General information
- Type: Homebuilt aircraft
- National origin: United States of America
- Designer: Wilbur Staib
- Number built: 1

History
- First flight: 1966

= Staib LB-4 =

The Staib LB-4 a.k.a. Staib Airyplane is a homebuilt aircraft design of Wilbur Staib.

==Design and development==
Wilbur Staib (1914–1993) was a self-taught aircraft designer from Diamond, Missouri. Staib served as a flight instructor during the Second World War at Chanute, Kansas flying PT-14s. Staib designed and built five different "LB" (Little Bastard) aircraft and a helicopter, of which several had the title "world's smallest" at their time of construction. Staib flew his aircraft in airshows with the title "The Diamond Wizard".

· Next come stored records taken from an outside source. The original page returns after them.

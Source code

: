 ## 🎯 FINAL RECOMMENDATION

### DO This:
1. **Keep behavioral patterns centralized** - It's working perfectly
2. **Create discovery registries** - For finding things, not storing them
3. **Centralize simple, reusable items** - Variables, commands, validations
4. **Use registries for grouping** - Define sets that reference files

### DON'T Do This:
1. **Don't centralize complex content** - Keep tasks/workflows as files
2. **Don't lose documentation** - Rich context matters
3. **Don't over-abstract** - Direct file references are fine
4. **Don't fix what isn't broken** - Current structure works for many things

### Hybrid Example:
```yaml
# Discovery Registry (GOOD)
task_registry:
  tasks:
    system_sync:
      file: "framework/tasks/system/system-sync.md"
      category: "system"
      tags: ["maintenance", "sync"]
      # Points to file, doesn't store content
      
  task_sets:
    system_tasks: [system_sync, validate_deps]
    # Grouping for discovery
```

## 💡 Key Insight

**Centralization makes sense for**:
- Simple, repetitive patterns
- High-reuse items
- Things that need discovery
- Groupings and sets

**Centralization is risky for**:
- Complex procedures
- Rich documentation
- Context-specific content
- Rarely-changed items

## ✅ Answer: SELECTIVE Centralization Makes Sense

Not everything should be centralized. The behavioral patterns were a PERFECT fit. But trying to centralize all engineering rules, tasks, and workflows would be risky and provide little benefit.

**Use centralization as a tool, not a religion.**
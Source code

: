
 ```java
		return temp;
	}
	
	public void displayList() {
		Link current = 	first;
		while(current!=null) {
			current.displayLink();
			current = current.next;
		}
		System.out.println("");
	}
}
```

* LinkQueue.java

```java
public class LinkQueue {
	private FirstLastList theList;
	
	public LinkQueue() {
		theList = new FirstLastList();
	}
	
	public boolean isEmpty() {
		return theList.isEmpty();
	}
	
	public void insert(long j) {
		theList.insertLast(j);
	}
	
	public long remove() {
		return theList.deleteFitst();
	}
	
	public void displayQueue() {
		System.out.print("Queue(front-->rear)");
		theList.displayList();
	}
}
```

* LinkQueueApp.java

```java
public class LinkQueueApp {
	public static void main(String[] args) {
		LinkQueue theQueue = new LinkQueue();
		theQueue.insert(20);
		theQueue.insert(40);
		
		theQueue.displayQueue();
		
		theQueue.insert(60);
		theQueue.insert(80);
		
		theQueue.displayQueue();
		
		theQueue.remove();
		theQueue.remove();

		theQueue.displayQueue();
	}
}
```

The LB-4 is a high-wing, uncovered welded steel tube fuselage, single seat twin-engine tricycle gear aircraft. It was registered by the FAA in 1966, and was considered at the time to be the world's smallest twin engine aircraft. The wing ribs were a shortened pattern from a Piper Cub, assembled with staples. The tail section is mounted on a wire braced removable boom for storage. Fuel tanks are made from 1 u.s.gal paint-thinner cans. The engines used recoil starters.

==Operational history==
The LB-4 was test flown in 1966 at Carthage, Missouri. The aircraft cruises at 60 mph and must be flown at full throttle. Later configurations included a third 10 hp engine mounted on top of the wing in pusher configuration.